** Opening The data block **

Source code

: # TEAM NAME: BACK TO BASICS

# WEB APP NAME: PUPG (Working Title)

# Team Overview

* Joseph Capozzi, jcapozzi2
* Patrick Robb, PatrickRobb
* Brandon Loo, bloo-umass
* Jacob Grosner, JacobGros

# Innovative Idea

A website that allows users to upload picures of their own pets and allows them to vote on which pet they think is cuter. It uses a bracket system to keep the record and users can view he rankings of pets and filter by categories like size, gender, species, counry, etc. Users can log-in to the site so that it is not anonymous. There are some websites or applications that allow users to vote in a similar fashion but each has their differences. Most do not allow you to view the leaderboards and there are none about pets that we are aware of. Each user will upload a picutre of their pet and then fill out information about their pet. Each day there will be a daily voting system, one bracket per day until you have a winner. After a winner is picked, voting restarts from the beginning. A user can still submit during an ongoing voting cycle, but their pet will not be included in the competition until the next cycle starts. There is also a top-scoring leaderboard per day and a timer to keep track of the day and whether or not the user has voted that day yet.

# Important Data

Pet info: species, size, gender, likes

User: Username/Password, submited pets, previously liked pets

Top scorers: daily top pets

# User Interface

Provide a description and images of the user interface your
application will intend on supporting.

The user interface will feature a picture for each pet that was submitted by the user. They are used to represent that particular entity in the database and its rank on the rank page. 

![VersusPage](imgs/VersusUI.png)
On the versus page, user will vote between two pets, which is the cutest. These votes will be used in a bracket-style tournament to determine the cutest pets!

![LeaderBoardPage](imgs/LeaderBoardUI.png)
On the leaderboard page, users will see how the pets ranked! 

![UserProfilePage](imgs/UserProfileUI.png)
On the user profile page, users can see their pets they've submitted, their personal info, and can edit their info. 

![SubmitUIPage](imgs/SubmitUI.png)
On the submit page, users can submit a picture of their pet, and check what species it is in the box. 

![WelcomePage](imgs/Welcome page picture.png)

** Closing The data block **

Work instructions: Transcribe only, please, the lines from the first line of the records through the line with "application will intend on supporting.". Both of those lines are included.

Solution for this exercise:
Source code

: # TEAM NAME: BACK TO BASICS

# WEB APP NAME: PUPG (Working Title)

# Team Overview

* Joseph Capozzi, jcapozzi2
* Patrick Robb, PatrickRobb
* Brandon Loo, bloo-umass
* Jacob Grosner, JacobGros

# Innovative Idea

A website that allows users to upload picures of their own pets and allows them to vote on which pet they think is cuter. It uses a bracket system to keep the record and users can view he rankings of pets and filter by categories like size, gender, species, counry, etc. Users can log-in to the site so that it is not anonymous. There are some websites or applications that allow users to vote in a similar fashion but each has their differences. Most do not allow you to view the leaderboards and there are none about pets that we are aware of. Each user will upload a picutre of their pet and then fill out information about their pet. Each day there will be a daily voting system, one bracket per day until you have a winner. After a winner is picked, voting restarts from the beginning. A user can still submit during an ongoing voting cycle, but their pet will not be included in the competition until the next cycle starts. There is also a top-scoring leaderboard per day and a timer to keep track of the day and whether or not the user has voted that day yet.

# Important Data

Pet info: species, size, gender, likes

User: Username/Password, submited pets, previously liked pets

Top scorers: daily top pets

# User Interface

Provide a description and images of the user interface your
application will intend on supporting.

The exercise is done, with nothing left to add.